#### [EXERCISE INSTRUCTIONS]
Read through the entries below and return each line with the word "COPY".

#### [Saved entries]
┌──
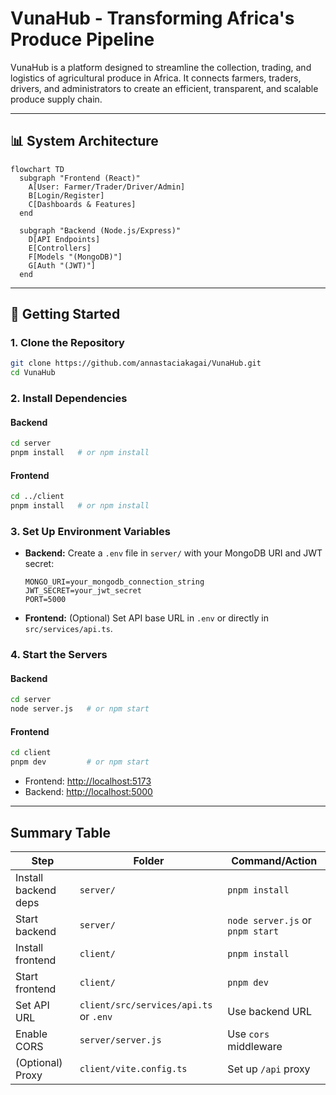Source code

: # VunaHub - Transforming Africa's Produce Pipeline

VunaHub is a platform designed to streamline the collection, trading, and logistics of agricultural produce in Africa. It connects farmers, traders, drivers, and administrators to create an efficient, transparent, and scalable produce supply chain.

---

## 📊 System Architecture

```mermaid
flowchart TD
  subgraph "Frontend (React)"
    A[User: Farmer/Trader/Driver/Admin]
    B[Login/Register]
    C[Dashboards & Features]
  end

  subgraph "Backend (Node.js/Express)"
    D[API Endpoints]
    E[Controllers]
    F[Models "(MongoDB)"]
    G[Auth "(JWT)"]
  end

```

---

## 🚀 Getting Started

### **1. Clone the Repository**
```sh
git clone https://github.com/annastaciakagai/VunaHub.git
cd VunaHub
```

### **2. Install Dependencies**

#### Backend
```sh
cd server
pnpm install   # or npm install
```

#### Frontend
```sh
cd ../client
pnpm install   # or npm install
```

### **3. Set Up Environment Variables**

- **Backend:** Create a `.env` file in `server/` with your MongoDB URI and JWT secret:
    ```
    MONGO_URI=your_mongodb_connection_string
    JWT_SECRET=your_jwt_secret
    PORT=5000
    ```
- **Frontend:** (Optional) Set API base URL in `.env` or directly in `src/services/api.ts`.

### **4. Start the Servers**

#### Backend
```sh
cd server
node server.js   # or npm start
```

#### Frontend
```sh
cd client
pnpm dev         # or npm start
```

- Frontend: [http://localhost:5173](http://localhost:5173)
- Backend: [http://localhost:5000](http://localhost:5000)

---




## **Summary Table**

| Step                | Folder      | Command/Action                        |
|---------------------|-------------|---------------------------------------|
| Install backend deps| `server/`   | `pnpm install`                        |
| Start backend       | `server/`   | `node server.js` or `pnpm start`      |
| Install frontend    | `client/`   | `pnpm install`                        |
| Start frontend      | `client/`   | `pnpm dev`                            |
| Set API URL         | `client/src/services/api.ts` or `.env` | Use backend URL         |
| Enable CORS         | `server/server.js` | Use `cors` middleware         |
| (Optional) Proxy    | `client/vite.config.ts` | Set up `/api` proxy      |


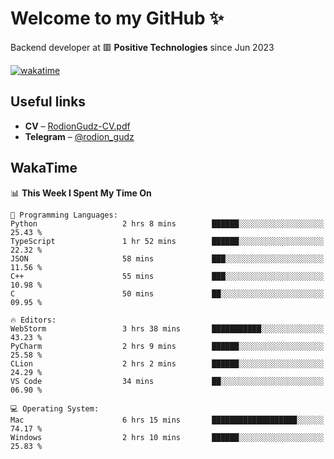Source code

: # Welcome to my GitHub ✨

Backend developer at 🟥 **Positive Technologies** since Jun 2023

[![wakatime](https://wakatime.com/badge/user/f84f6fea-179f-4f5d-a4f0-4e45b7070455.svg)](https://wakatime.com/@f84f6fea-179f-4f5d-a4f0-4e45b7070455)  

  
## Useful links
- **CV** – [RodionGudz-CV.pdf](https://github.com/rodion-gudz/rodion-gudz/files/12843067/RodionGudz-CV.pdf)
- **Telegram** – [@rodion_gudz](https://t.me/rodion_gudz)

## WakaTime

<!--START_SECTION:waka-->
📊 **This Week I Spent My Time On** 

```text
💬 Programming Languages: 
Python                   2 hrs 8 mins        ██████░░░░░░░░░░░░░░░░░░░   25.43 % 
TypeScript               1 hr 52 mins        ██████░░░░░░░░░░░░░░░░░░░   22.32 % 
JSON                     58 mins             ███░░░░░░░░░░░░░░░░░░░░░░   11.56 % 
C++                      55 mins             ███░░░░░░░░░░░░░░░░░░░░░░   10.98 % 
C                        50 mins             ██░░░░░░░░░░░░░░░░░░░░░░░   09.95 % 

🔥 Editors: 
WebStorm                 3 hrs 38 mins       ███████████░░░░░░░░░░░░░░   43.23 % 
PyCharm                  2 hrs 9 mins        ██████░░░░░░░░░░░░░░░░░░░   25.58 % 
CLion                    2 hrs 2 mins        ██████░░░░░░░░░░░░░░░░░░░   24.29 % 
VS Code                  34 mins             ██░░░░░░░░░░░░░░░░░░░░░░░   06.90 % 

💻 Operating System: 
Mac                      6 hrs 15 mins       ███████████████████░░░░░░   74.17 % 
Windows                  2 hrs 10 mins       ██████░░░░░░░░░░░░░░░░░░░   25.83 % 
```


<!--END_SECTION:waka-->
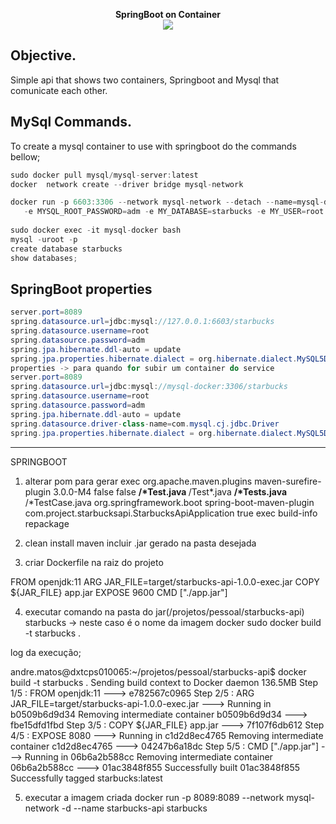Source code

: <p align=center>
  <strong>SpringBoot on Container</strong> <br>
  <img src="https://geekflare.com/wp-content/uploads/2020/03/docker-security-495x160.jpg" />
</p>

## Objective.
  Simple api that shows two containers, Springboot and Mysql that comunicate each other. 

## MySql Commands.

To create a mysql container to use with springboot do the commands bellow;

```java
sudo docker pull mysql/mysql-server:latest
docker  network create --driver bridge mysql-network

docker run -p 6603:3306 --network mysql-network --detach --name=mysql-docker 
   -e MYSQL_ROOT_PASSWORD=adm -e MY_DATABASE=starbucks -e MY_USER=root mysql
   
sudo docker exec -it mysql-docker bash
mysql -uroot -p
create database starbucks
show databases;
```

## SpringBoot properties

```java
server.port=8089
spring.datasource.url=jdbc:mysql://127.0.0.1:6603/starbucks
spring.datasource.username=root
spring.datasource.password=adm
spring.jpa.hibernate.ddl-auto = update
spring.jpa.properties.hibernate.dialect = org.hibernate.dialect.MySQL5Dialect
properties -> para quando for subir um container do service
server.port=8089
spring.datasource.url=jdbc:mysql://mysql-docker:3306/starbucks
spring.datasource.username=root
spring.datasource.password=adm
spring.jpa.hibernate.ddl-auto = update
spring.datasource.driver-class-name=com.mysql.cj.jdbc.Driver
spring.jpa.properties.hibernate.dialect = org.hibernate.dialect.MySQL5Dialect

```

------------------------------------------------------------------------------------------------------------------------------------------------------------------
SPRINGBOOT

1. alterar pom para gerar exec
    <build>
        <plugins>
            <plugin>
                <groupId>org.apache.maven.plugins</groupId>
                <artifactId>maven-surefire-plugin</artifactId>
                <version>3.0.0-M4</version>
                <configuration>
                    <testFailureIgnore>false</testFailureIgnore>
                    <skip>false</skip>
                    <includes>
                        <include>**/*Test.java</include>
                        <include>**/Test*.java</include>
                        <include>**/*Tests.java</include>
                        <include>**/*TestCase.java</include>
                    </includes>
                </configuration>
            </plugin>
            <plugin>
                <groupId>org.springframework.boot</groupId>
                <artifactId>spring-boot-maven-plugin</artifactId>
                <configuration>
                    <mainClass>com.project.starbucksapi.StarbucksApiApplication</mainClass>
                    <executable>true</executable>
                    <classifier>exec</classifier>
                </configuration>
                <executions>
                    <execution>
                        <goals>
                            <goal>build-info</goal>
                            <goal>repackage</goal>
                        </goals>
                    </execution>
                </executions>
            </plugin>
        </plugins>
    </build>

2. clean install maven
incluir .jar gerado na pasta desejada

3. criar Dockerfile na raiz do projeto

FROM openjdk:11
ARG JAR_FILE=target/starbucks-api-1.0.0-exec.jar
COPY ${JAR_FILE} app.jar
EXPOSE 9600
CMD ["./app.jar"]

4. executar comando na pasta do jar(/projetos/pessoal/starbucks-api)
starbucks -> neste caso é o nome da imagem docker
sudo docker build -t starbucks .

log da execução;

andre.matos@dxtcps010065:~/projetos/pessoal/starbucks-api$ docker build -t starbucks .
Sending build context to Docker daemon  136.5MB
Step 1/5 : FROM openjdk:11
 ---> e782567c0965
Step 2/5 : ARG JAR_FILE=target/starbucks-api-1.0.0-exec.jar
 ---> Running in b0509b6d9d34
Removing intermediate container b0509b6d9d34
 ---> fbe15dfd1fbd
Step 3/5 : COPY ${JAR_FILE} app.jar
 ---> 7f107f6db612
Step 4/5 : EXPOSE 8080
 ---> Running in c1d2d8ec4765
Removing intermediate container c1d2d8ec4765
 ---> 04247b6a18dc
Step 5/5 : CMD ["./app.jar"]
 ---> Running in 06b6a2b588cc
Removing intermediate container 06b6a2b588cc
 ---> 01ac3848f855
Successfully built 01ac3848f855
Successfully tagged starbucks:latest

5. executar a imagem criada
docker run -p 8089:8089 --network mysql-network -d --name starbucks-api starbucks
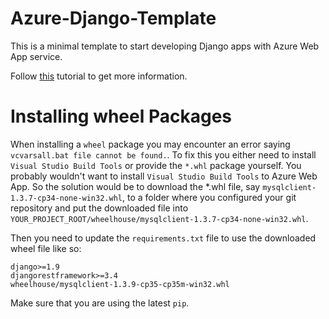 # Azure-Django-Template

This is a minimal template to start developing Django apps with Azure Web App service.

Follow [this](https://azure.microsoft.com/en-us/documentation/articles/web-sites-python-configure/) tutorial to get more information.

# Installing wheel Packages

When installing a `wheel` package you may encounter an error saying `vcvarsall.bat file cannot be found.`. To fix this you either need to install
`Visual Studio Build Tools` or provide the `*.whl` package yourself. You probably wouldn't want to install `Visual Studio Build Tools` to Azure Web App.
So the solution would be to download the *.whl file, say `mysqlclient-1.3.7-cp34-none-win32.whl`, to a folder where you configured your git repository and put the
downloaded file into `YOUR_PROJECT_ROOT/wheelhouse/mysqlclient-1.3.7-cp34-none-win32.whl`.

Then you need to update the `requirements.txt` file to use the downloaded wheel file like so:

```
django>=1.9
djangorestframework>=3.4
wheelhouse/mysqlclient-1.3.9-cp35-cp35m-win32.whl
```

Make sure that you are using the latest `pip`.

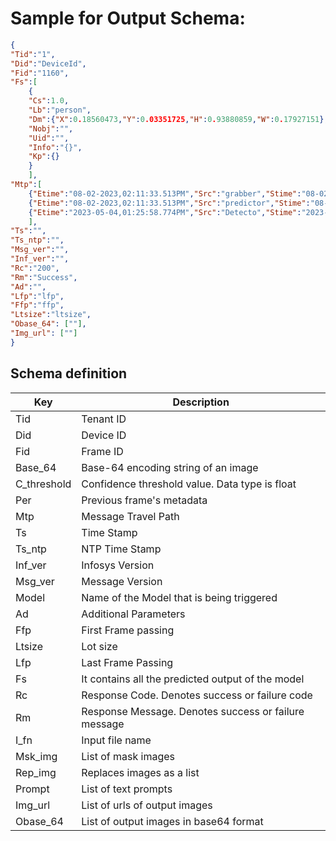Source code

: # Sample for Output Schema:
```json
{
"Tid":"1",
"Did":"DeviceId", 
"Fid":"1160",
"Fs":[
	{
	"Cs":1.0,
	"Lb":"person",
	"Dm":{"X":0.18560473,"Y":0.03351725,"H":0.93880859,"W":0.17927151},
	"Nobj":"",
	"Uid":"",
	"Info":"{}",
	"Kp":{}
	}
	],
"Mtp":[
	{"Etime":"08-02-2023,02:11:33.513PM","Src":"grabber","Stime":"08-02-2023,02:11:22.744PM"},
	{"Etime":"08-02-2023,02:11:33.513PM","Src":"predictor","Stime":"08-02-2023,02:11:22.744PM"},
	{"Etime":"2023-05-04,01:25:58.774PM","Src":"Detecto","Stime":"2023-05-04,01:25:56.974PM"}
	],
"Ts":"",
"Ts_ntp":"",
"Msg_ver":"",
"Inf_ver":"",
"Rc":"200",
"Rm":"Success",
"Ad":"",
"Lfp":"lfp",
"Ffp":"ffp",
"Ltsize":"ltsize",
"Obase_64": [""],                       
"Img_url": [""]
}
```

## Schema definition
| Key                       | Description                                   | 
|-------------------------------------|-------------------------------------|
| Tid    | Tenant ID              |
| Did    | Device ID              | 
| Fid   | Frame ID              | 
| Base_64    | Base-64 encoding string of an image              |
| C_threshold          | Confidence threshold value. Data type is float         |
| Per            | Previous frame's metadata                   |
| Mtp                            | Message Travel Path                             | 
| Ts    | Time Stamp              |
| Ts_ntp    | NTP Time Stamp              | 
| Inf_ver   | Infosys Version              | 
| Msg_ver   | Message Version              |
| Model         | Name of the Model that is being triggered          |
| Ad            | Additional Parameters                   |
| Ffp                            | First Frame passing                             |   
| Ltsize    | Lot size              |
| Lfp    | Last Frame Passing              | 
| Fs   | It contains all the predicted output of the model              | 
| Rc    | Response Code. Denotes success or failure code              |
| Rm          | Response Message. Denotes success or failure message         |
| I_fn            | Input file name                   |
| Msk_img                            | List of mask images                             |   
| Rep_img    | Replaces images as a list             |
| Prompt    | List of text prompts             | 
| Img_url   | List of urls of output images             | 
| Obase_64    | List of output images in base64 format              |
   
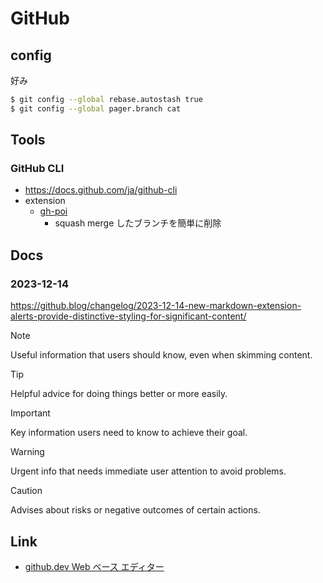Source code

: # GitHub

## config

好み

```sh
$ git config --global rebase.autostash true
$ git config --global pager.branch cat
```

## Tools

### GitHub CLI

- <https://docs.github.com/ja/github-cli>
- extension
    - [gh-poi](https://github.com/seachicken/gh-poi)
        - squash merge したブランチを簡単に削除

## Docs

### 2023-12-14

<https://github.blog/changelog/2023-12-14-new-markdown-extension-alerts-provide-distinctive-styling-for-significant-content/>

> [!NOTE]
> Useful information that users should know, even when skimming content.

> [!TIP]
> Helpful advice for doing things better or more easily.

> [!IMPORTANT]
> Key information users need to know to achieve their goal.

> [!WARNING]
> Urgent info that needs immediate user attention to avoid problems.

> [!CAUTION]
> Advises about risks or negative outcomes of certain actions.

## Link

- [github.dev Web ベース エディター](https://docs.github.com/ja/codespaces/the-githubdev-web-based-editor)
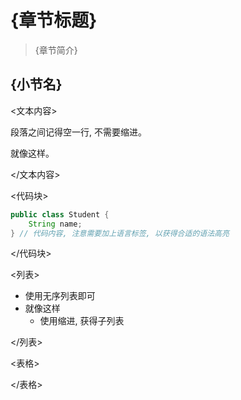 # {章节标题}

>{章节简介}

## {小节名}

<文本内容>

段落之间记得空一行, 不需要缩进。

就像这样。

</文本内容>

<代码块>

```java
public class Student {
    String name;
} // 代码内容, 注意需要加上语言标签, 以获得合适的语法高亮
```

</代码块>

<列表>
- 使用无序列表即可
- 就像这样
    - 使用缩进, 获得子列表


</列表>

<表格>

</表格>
└──
#### [ANSWER SECTION]
COPY ${JAR_FILE} app.jar
Step 3/5 : COPY ${JAR_FILE} app.jar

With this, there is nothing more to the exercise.